[INSTRUCTIONS FOR THE TASK]
All lines of the records below that contain the word "models" must be listed.

Recorded data:

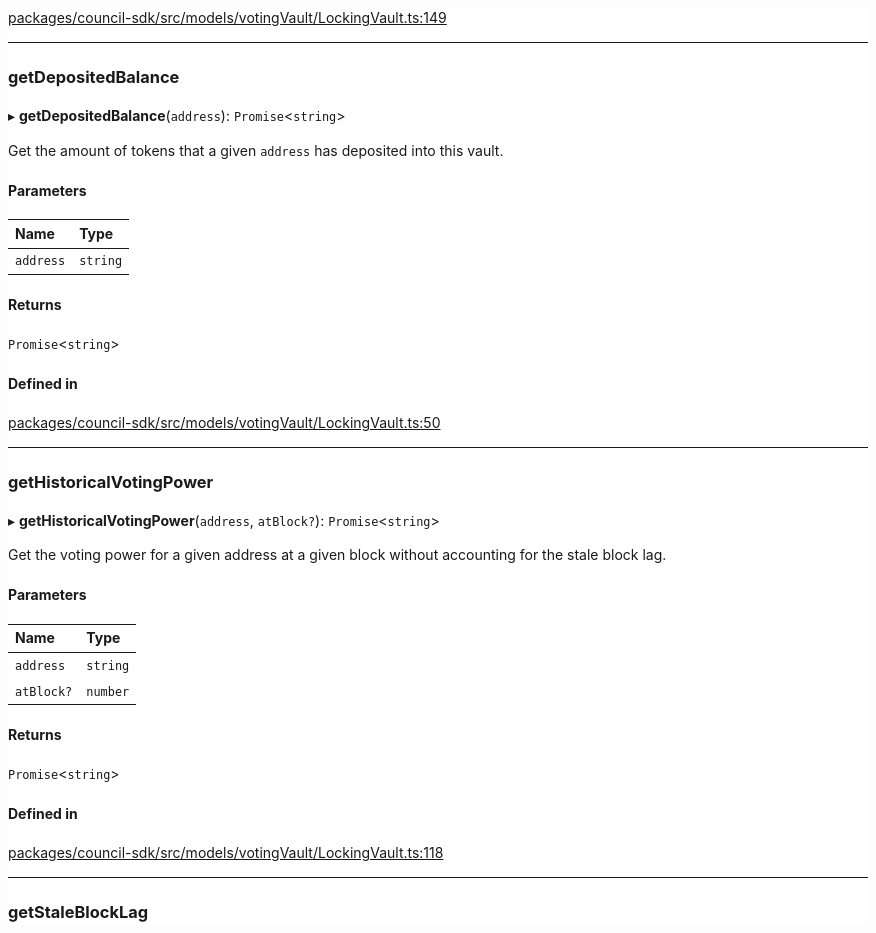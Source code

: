 [packages/council-sdk/src/models/votingVault/LockingVault.ts:149](https://github.com/delv-tech/council-monorepo/blob/c29492c/packages/council-sdk/src/models/votingVault/LockingVault.ts#L149)

___

### getDepositedBalance

▸ **getDepositedBalance**(`address`): `Promise`<`string`\>

Get the amount of tokens that a given `address` has deposited into this
vault.

#### Parameters

| Name | Type |
| :------ | :------ |
| `address` | `string` |

#### Returns

`Promise`<`string`\>

#### Defined in

[packages/council-sdk/src/models/votingVault/LockingVault.ts:50](https://github.com/delv-tech/council-monorepo/blob/c29492c/packages/council-sdk/src/models/votingVault/LockingVault.ts#L50)

___

### getHistoricalVotingPower

▸ **getHistoricalVotingPower**(`address`, `atBlock?`): `Promise`<`string`\>

Get the voting power for a given address at a given block without
accounting for the stale block lag.

#### Parameters

| Name | Type |
| :------ | :------ |
| `address` | `string` |
| `atBlock?` | `number` |

#### Returns

`Promise`<`string`\>

#### Defined in

[packages/council-sdk/src/models/votingVault/LockingVault.ts:118](https://github.com/delv-tech/council-monorepo/blob/c29492c/packages/council-sdk/src/models/votingVault/LockingVault.ts#L118)

___

### getStaleBlockLag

[YOUR RESPONSE]
: [packages/council-sdk/src/models/votingVault/LockingVault.ts:149](https://github.com/delv-tech/council-monorepo/blob/c29492c/packages/council-sdk/src/models/votingVault/LockingVault.ts#L149)
[packages/council-sdk/src/models/votingVault/LockingVault.ts:50](https://github.com/delv-tech/council-monorepo/blob/c29492c/packages/council-sdk/src/models/votingVault/LockingVault.ts#L50)
[packages/council-sdk/src/models/votingVault/LockingVault.ts:118](https://github.com/delv-tech/council-monorepo/blob/c29492c/packages/council-sdk/src/models/votingVault/LockingVault.ts#L118)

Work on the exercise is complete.